Pensava-se que o SNC era imutável após o seu desenvolvimento. Com a descoberta da neuroplasticidade sabe-se que as conexões sinápticas são modificadas pela demanda funcional. Como substrato da aprendizagem do indivíduo em sua interação com o ambiente, pode-se perceber a importância da criança experimentar movimentos e posturas normais desde seu nascimento, favorecendo a sua habilitação; caso contrário se esta criança começar a realizar movimentos e posturas anormais durante seu desenvolvimento, estará aprendendo a interagir com o mundo em padrões anormais, reforçando circuitos neuronais de comportamentos anormais, dificultando e limitando sua qualidade de vida [5].



Quanto mais tarde a criança iniciar o plano de normalização, mais defasado estará o seu desenvolvimento motor, juntamente com a perda na área sensorial, refletindo na perda da noção espacial, esquema corporal, percepção, que poderá contribuir com a falta de atenção ou dificuldades cognitivas [24]. O tratamento por meio do conceito neuroevolutivo (Bobath) foi originalmente desenvolvido pelos Bobath na Inglaterra no início da década de 1940 para o tratamento de indivíduos com fisiopatologias do SNC. Esse método foi descrito como um conceito de vida e, como tal, continuou a evoluir com o passar dos anos [25].



O tratamento pelo desenvolvimento neurológico, como planejado por Bobath, usa o manuseio para inibir respostas anormais enquanto facilita reações automáticas. O manuseio proporciona experiências sensoriais e motoras normais que darão base para o desenvolvimento motor. Com as abordagens sensório-motoras, estímulos sensoriais específicos são administrados para estimular uma resposta comportamental ou motora desejada. Técnicas de integração sensorial algumas vezes são incorporadas nos programas sensório-motores. A intervenção sensório-motora pode ser aplicada a bebês de alto risco de várias maneiras, por exemplo, o rolamento linear em uma bola pequena para estimular o sistema vestibular e promover um estado de alerta. Estímulos proprioceptivos e táteis profundos poderão promover um comportamento calmo e auto regulatório [25].



As atividades lúdicas são um meio para atingir os objetivos terapêuticos. A brincadeira original não é como tirar férias da vida; é vida. O terapeuta e a criança estão sempre crescendo e mudando. A brincadeira original não se baseia no medo, mas em uma relação de confiança com a vida. Como um amiguinho, o terapeuta se junta a criança de tal forma que ambos sentem-se amados, respeitados e ansiosos por explorar. As habilidades necessárias para a brincadeira serão a curiosidade, confiança, resistência, vigilância [6].



A arte de normalizar o tônus é brincar com ele. Se o tônus é baixo, trazê-lo para um tônus mais alto e normalizado; se o tônus é alto, trazê-lo para o tônus mais baixo e normalizado. Assim que obtiver um tônus mais normalizado, é necessário dar-se a reação de equilíbrio. São essas reações de equilíbrio, rotação, tirar da linha média, que vão manter o tônus normalizado e fazer com que o cérebro integre essas reações e mantém o tônus [24].

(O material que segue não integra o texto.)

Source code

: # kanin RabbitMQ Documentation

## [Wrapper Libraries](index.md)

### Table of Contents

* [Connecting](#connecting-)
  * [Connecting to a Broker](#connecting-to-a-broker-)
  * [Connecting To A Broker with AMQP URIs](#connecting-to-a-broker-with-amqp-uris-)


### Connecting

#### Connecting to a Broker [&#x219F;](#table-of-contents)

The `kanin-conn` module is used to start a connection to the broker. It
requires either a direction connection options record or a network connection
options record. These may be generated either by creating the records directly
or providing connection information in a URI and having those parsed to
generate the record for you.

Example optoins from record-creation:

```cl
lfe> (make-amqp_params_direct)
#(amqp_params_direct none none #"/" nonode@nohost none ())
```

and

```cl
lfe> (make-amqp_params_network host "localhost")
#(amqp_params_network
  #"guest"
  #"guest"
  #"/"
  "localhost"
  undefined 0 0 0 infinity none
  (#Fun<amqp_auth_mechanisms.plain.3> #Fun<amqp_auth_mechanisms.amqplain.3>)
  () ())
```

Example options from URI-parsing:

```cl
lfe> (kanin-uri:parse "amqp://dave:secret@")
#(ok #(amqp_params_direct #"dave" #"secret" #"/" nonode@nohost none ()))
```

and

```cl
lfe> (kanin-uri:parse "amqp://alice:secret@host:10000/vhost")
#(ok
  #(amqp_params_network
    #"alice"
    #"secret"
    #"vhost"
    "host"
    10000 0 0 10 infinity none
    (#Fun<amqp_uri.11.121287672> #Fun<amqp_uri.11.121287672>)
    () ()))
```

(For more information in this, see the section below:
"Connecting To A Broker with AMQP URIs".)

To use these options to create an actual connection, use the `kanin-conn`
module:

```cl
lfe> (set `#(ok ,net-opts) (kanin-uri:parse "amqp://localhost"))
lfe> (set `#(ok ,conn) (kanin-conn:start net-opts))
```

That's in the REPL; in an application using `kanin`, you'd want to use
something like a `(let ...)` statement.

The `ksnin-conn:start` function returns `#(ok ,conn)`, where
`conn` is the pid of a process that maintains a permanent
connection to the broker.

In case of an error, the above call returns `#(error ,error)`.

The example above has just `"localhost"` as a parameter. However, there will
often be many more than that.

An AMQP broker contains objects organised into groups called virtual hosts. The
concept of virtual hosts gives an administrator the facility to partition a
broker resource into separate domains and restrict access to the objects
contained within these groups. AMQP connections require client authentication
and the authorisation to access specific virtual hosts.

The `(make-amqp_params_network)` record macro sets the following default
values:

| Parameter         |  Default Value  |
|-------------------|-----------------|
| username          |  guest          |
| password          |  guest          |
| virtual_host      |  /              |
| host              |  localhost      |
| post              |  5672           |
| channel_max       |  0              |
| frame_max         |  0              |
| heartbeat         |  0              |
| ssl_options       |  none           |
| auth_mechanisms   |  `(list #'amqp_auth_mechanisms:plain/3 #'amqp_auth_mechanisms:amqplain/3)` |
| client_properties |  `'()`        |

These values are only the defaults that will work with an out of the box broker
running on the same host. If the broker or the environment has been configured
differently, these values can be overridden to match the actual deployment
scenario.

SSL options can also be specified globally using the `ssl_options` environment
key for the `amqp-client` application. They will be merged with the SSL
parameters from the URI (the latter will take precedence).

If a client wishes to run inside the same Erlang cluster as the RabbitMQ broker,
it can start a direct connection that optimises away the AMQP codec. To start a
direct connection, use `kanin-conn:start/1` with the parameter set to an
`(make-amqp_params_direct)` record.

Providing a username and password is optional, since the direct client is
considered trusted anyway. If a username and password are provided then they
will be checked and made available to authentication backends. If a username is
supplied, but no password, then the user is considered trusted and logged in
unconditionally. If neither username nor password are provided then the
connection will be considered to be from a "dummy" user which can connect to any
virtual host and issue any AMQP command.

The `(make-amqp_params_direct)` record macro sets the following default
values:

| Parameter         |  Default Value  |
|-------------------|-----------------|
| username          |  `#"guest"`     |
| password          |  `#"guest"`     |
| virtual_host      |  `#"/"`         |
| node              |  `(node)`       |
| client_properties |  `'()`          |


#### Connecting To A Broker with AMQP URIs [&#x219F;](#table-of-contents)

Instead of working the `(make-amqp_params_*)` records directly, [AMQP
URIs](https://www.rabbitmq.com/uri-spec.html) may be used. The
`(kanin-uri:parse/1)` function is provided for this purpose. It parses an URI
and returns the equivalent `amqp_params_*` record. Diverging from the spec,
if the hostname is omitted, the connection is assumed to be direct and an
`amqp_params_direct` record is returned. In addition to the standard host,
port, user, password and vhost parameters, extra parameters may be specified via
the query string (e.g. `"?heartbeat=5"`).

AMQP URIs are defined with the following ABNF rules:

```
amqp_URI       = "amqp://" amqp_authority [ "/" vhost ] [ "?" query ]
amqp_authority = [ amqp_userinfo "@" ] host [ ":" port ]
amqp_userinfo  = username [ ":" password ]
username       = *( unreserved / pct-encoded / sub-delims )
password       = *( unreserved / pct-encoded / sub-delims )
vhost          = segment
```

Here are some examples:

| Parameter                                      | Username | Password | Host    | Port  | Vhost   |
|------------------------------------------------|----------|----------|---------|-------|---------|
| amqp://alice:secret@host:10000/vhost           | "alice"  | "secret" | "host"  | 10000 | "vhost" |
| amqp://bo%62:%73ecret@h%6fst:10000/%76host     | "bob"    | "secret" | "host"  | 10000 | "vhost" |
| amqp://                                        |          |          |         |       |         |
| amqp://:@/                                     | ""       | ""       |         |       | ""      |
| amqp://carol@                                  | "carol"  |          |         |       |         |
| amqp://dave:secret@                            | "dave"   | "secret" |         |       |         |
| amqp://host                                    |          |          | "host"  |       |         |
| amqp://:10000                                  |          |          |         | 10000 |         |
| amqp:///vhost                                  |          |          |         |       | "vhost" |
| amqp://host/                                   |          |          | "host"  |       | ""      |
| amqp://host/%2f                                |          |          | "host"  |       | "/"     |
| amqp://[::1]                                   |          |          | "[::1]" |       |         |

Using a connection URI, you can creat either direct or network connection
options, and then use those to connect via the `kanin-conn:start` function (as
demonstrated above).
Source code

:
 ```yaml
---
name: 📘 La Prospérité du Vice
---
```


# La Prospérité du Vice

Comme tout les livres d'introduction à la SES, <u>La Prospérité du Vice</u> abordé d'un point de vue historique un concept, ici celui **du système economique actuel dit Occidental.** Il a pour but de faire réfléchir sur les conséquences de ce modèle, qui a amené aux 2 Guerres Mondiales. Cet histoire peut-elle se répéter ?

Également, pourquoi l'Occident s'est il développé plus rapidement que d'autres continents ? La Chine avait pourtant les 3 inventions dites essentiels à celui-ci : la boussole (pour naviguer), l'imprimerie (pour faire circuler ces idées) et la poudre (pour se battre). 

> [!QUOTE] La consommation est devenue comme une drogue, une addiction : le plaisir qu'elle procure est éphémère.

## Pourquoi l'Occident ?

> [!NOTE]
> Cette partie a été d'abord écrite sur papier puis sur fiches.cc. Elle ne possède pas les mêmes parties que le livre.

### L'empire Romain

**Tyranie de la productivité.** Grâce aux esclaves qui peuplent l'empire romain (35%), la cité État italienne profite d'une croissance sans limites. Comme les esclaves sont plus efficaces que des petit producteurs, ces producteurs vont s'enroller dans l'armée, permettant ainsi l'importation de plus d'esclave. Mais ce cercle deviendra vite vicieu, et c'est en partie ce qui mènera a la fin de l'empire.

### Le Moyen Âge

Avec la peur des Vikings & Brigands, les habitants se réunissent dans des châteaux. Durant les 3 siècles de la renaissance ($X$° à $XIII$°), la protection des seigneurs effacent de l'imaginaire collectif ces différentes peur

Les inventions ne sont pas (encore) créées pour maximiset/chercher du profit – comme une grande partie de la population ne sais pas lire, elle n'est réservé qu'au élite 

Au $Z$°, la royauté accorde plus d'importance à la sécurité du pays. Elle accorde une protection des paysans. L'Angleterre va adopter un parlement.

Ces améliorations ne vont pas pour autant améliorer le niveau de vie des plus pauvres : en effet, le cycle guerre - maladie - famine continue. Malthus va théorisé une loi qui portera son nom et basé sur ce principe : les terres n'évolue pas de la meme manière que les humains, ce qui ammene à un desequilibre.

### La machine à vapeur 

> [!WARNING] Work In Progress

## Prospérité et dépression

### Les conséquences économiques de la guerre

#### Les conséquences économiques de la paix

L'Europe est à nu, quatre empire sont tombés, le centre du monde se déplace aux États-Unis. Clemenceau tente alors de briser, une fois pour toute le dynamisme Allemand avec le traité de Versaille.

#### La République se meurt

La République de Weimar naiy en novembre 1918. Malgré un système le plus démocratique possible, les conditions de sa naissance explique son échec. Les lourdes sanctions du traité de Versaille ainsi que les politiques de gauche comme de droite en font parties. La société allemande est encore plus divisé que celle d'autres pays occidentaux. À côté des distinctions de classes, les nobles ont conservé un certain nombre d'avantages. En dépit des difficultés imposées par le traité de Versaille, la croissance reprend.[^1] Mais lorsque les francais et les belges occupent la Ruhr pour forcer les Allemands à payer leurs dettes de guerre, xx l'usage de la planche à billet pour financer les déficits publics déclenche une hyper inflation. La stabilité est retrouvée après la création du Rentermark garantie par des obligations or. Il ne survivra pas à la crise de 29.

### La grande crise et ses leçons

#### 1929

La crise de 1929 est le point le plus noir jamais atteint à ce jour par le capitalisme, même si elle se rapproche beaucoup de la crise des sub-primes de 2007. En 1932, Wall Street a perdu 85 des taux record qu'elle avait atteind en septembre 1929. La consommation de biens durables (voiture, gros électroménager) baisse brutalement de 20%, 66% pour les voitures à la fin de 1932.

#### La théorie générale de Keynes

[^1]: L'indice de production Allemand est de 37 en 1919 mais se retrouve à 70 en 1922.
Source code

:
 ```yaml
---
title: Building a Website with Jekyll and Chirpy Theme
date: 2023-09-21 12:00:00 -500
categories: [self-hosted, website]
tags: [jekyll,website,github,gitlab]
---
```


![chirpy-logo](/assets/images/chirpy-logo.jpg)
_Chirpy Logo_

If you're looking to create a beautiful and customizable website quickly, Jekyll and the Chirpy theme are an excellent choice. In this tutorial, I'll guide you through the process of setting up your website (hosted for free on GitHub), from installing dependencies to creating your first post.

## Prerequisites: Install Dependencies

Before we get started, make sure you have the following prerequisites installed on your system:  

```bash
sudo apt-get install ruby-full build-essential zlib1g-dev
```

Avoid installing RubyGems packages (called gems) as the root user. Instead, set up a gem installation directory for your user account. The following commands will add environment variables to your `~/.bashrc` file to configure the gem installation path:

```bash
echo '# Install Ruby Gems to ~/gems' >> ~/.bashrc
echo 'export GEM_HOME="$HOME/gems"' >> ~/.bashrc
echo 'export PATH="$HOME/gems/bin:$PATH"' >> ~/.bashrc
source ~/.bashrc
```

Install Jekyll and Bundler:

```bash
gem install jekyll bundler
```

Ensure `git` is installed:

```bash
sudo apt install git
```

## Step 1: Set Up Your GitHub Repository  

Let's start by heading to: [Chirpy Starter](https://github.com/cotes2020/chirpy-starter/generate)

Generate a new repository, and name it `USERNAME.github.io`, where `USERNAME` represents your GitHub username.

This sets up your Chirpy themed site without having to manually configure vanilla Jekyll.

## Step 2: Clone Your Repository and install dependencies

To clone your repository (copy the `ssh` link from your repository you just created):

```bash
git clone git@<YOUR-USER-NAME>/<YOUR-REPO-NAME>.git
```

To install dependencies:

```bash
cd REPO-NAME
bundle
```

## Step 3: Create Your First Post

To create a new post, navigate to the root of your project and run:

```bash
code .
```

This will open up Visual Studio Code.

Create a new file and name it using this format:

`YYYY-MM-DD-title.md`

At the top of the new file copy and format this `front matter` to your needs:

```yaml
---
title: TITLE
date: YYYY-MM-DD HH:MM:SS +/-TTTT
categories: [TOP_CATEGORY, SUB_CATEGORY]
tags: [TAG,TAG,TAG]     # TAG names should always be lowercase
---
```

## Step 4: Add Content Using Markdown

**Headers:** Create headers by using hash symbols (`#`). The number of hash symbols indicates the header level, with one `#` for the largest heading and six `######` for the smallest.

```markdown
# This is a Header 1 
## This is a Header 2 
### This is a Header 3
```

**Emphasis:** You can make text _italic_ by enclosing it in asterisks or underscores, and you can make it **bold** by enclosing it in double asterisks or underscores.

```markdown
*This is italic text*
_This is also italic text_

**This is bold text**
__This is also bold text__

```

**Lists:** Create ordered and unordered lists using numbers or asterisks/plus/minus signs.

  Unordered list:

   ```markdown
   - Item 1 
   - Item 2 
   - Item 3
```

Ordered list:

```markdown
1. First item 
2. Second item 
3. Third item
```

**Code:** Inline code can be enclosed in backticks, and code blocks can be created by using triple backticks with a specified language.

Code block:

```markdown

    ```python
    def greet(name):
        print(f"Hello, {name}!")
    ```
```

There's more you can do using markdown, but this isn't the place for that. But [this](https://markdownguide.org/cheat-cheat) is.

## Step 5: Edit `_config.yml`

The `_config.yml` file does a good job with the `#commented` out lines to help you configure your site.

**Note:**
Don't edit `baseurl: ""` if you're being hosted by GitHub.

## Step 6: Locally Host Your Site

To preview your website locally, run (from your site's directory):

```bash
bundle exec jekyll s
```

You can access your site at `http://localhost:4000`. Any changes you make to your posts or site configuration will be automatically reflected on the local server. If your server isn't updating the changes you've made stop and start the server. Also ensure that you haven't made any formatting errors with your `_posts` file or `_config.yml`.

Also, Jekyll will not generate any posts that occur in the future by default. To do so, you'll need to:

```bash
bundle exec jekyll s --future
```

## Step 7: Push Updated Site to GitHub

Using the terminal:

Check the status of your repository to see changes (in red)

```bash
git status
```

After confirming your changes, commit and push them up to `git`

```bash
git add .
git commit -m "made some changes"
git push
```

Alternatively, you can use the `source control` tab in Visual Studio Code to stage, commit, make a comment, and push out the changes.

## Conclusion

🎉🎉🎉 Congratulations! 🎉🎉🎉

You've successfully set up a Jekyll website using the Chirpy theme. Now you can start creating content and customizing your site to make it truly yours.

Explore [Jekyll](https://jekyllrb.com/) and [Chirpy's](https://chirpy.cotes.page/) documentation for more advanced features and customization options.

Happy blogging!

Antes que a criança chegue é necessário planejar como utilizar o ambiente e os brinquedos para trabalhar no sentido das metas de desenvolvimento da criança. É importante ter pelo menos um plano de reserva para a seção de fisioterapia, pois a criança pode não querer realizar atividade proposta. O uso criativo do equipamento e dos brinquedos é uma habilidade muito importante. Um adjunto à flexibilidade é aprender a usar o ambiente como instrumento de fisioterapia. Uma grande motivação para as crianças pequenas são irmãos, pais e avós. A família pode conseguir que a criança faça alguma coisa que o terapeuta não consegue. Também sabem o tipo de brincadeira que a criança gosta e podem incorporar jogos familiares às sessões. A música também pode ser de grande motivação; pode ser de fundo, para incrementar a atmosfera da sessão de fisioterapia, usada como meio para as rotinas de exercícios, tocada em um gravador acionado por botões para incentivar movimentos específicos [6].



Estudo comparativo sobre desempenho perceptual e motor em crianças em idade escolar que nasceram pré-termo e a termo mostrou diferenças significativas de desempenho entre os dois grupos em quase todos os testes. Chama a atenção para a importância do acompanhamento que deve ser dado do desenvolvimento de recém-nascidos pré-termo, principalmente os nascidos abaixo da 34º semana de gestação e com menos de 1500g, até a idade escolar. Uma recomendação pertinente, frente aos dados apresentados, é que além de programas de detecção precoce de seqüelas neuromotoras, crianças com história de prematuridade e que não apresentam quadro neurológico evidente, deveriam ser encaminhados a programas de intervenção precoce [7].



Em análise sobre o desenvolvimento cognitivo de crianças nascidas com muito baixo peso na idade pré-escolar, constatou-se um funcionamento intelectual limítrofe no momento da avaliação, indicando possível dificuldade escolar, reforçando a necessidade de se promover estimulação adequada à criança [26].



É muito importante fazer um plano de tratamento, visualizando-se o bebê com o que se apresenta, e como será se não for possível normalizá-lo, para que se trabalhe muito mais nas suas dificuldades e que, pelo bom posicionamento, a normalização adquirida na terapia ou pelo manuseio adequado dado pela mãe (que deve ser bem orientada) perdure por mais tempo. Essa é a idéia fundamental da intervenção precoce: normalizar o tônus e permitir que, pela plasticidade, estas sensações normais sejam absorvidas e que sejam mantidas pelo maior tempo possível, para que as sensações anormais sejam colocadas em segundo plano, fazendo com que o cérebro só integre as sensações normais e depois as use para sempre [24].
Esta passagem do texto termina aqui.